「遠い花火」という詩がある。『ボートを漕ぐおばさんの肖像』(1992)という詩集におさめられている。
その冒頭に
唇には歌でもいいが
こころには そうだな
爆弾の一個くらいはもっていたいな
また『萌えいづる若葉に対峙して』(1998)という詩集に「ワイキキのシューティングクラブ」という散文詩がある。その最後の方に
私は両手で銃を銃を持ち、一発々々に思いを込めて数十発撃ったが、それでもなお胸に残るうち足りない思い、あの列島での日々を思うたびにこみあげてくるもの、この思いのたるめに私はさらに新しい詩集を出そうと思った。
という一節がある。
谷川俊太郎は「辻さんの言葉を頼りに」の中で、「二〇世紀の日本という国で、穏やかな家庭生活を送りながらも<労働>と<詩>の相克を生きたわけですが、時代と社会の圧力に苦しみつつ、辻さんは個人にひそむ<業>とでもいうべきものを無視する人ではなかった、と私は思います。辻さんは趣味や、スポーツや、賭け事に気を紛らわすことのできない人でした。」あるい、「爆弾は爆発すると<ぼくがいなくなってしまう>ほど強力な爆弾です。でも爆弾を抱えて生きることが、詩の原動力にもなっていた。辻さんは実生活とバランスを取りながら、その<高貴な現実>を繊細で優雅な詩に変換していきました」と記している。
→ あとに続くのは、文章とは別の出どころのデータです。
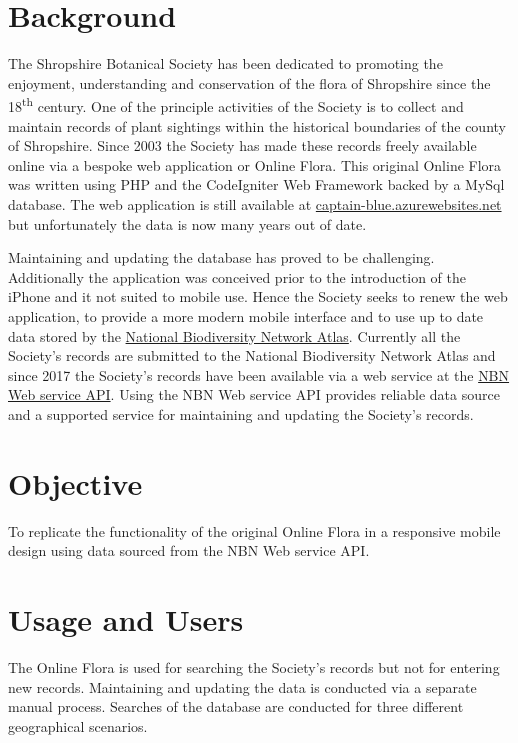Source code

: \documentclass[a4paper,12pt,landscape]{article}
\begin{document}
\begin{multicols*}{2}
  \section{Background}
  The Shropshire Botanical Society
  has been dedicated to promoting the enjoyment,
  understanding and conservation of the flora of Shropshire
  since the 18\textsuperscript{th} century.
  One of the principle activities of the Society is to collect and maintain records 
  of plant sightings within the historical boundaries of the county of Shropshire.
  Since 2003 the Society has made these records freely available online via a bespoke web application
  or Online Flora.
  This original Online Flora was written using
  PHP and the CodeIgniter Web Framework
  backed by a MySql database.
  The web application is still available at 
  \href{https://captain-blue.azurewebsites.net/}{captain-blue.azurewebsites.net}
  but unfortunately the data is now many years out of date.

  Maintaining and updating the database has proved to be challenging.
  Additionally the application was conceived prior to the introduction of the iPhone
  and it not suited to mobile use.
  Hence the Society seeks to renew the web application,
  to provide a more modern mobile interface
  and to use up to date data stored
  by the \href{https://nbnatlas.org/}{National Biodiversity Network Atlas}.
  Currently all the Society's records are submitted to the 
  National Biodiversity Network Atlas
  and since 2017 the Society's records have been available via a web service at
  the \href{https://api.nbnatlas.org/}{NBN Web service API}.
  Using the NBN Web service API provides reliable data source
  and
  a supported service for maintaining and updating the Society's records.

  \vfill\strut\columnbreak

  \section{Objective}
  To replicate the functionality of the original Online Flora
  in a responsive mobile design
  using data sourced from the NBN Web service API.

  \section{Usage and Users}
  The Online Flora is used for searching the Society's records
  but not for entering new records.
  Maintaining and updating the data is conducted via a separate manual process.
  Searches of the database are conducted for three different geographical scenarios.


\end{multicols*}
\end{document}
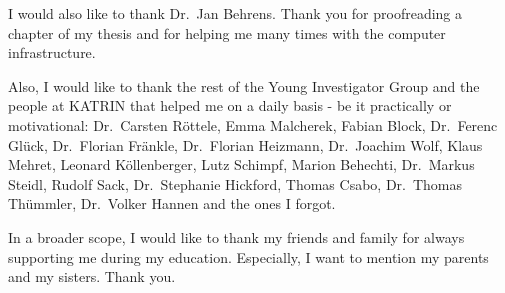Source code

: I would also like to thank Dr.~Jan Behrens. Thank you for proofreading a chapter of my thesis and for helping me many times with the computer infrastructure.


Also, I would like to thank the rest of the Young Investigator Group and the people at KATRIN that helped me on a daily basis - be it practically or motivational: 
Dr.~Carsten Röttele, 
Emma Malcherek, 
Fabian Block, Dr.~Ferenc Glück, Dr.~Florian Fränkle, Dr.~Florian Heizmann,
Dr.~Joachim Wolf,
Klaus Mehret,
Leonard Köllenberger, Lutz Schimpf,
Marion Behechti, Dr.~Markus Steidl,
Rudolf Sack,
Dr.~Stephanie Hickford, 
Thomas Csabo, Dr.~Thomas Thümmler,  
Dr.~Volker Hannen 
and the ones I forgot. 


In a broader scope, I would like to thank my friends and family for always supporting me during my education. Especially, I want to mention my parents and my sisters. Thank you.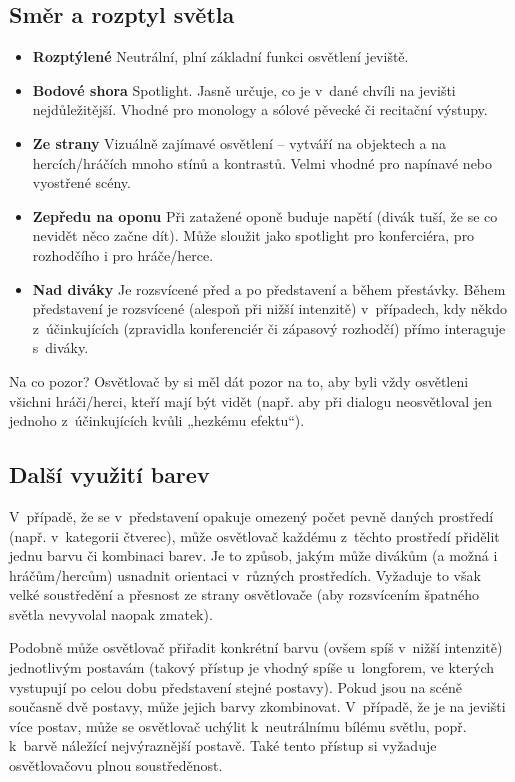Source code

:  
\subsection{ Směr a rozptyl světla } \begin{itemize}
\item 	\textbf{Rozptýlené}  Neutrální, plní základní funkci osvětlení jeviště.
\item 	\textbf{Bodové shora} 	Spotlight. Jasně určuje, co je v~dané chvíli na jevišti nejdůležitější. Vhodné pro monology a sólové pěvecké či recitační výstupy.
\item 	\textbf{Ze strany} Vizuálně zajímavé osvětlení – vytváří na objektech a na hercích/hráčích mnoho stínů a kontrastů. Velmi vhodné pro napínavé nebo vyostřené scény.
\item 	\textbf{Zepředu na oponu} 	Při zatažené oponě buduje napětí (divák tuší, že se co nevidět něco začne dít). Může sloužit jako spotlight pro konferciéra, pro rozhodčího i pro hráče/herce.
\item 	\textbf{Nad diváky} 	Je rozsvícené před a po představení a během přestávky. Během představení je rozsvícené (alespoň při nižší intenzitě) v~případech, kdy někdo z~účinkujících (zpravidla konferenciér či zápasový rozhodčí) přímo interaguje s~diváky.
\end{itemize}
 
Na co pozor? 
Osvětlovač by si měl dát pozor na to, aby byli vždy osvětleni všichni hráči/herci, kteří mají být vidět (např. aby při dialogu neosvětloval jen jednoho z~účinkujících kvůli „hezkému efektu“). 
 
\subsection{Další využití barev}  
V~případě, že se v~představení opakuje omezený počet pevně daných prostředí (např. v~kategorii čtverec), může osvětlovač každému z~těchto prostředí přidělit jednu barvu či kombinaci barev. Je to způsob, jakým může divákům (a možná i hráčům/hercům) usnadnit orientaci v~různých prostředích. Vyžaduje to však velké soustředění a přesnost ze strany osvětlovače (aby rozsvícením špatného světla nevyvolal naopak zmatek). 
 
Podobně může osvětlovač přiřadit konkrétní barvu (ovšem spíš v~nižší intenzitě)  jednotlivým postavám (takový přístup je vhodný spíše u~longforem, ve kterých vystupují po celou dobu představení stejné postavy). Pokud jsou na scéně současně dvě postavy, může jejich barvy zkombinovat. V~případě, že je na jevišti více postav, může se osvětlovač uchýlit k~neutrálnímu bílému světlu, popř. k~barvě náležící nejvýraznější postavě. Také tento přístup si vyžaduje osvětlovačovu plnou soustředěnost. 
 
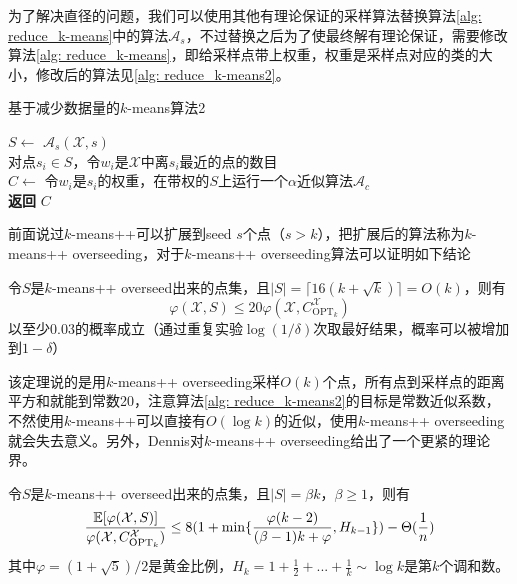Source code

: 为了解决直径的问题，我们可以使用其他有理论保证的采样算法替换算法\ref{alg: reduce_k-means}中的算法$\mathcal{A}_s$，不过替换之后为了使最终解有理论保证，需要修改算法\ref{alg: reduce_k-means}，即给采样点带上权重，权重是采样点对应的类的大小，修改后的算法见\ref{alg: reduce_k-means2}。
\begin{algorithm}
    \caption{基于减少数据量的$k$-means算法2}\label{alg: reduce_k-means2}
    $S \gets$ $\mathcal{A}_s(\mathcal{X},s)$ \\
    对点$s_i \in S$，令$w_i$是$\mathcal{X}$中离$s_i$最近的点的数目 \\
    $C \gets$ 令$w_i$是$s_i$的权重，在带权的$S$上运行一个$\alpha$近似算法$\mathcal{A}_c$ \\
    \textbf{返回} $C$
\end{algorithm}
前面说过$k$-means++可以扩展到seed $s$个点（$s>k$），把扩展后的算法称为$k$-means++ overseeding，对于$k$-means++ overseeding算法可以证明如下结论
\begin{theorem}
    \label{theo: k-means++ overseeding1}
    令$S$是$k$-means++ overseed出来的点集，且$|S| = \lceil 16(k+\sqrt{k}) \rceil = O(k)$，则有
    \begin{equation*}
        \varphi(\mathcal{X},S) \leq 20 \varphi(\mathcal{X},C_{\text{OPT}_k}^{\mathcal{X}})
    \end{equation*}
    以至少0.03的概率成立（通过重复实验$\log (1/\delta)$次取最好结果，概率可以被增加到$1-\delta$）
\end{theorem}
该定理说的是用$k$-means++ overseeding采样$O(k)$个点，所有点到采样点的距离平方和就能到常数20，注意算法\ref{alg: reduce_k-means2}的目标是常数近似系数，不然使用$k$-means++可以直接有$O(\log k)$的近似，使用$k$-means++ overseeding就会失去意义。另外，Dennis\cite{wei2016constant}对$k$-means++ overseeding给出了一个更紧的理论界。
\begin{theorem}
    \label{theo: k-means++ overseeding2}
    令$S$是$k$-means++ overseed出来的点集，且$|S| = \beta k$，$\beta \geq 1$，则有
    \begin{equation*}
        \frac{\mathbb{E}[\varphi(\mathcal{X},S)]}{\varphi(\mathcal{X},C_{\text{OPT}_k}^{\mathcal{X}})} \leq 8(1+\min\{\frac{\varphi(k-2)}{(\beta -1)k + \varphi},H_{k-1}\}) - \Theta(\frac{1}{n})
    \end{equation*}
    其中$\varphi = (1+\sqrt{5})/2$是黄金比例，$H_k = 1+\frac{1}{2}+...+\frac{1}{k} \sim \log k$是第$k$个调和数。
\end{theorem}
「爆弾を持つ」ことや「両手で銃を持ち、数十発撃つ」ことが、「実生活とのバランスを取りながら詩に変換していく」、ということが詩に現われた意味合いとは別の意味合いで、私にはかなり現実的な比喩である。
多分私にとってはそれらはあまりに「現実的」過ぎる比喩である。「爆弾を持つ」「銃を撃つ」という行為が、私には現実の生活ではまったく対極にあり、無関係ではあったものの、「ひょっとしたら」という時代を経て来たことが、生々しく私の頭の中をよぎる。
私にとっては極めて遠い世界であると同時に、「無関係」といってすましてしまうことなどできない時代を通り抜けてきた。
そのことをとおして私は「家族」を持ち、「職場の仲間」を持ち、そして40数年のしがらみにがんじがらめとなった人生を送ることが出来た。この「関係の絶対性」がなければ、人生のバランスは大きく対極に傾いたかもしれない。
そんな微妙な60数年の人生をどこかで揺さぶっている詩が、この詩集にはおさめられている。そんな感想を記しておきたい。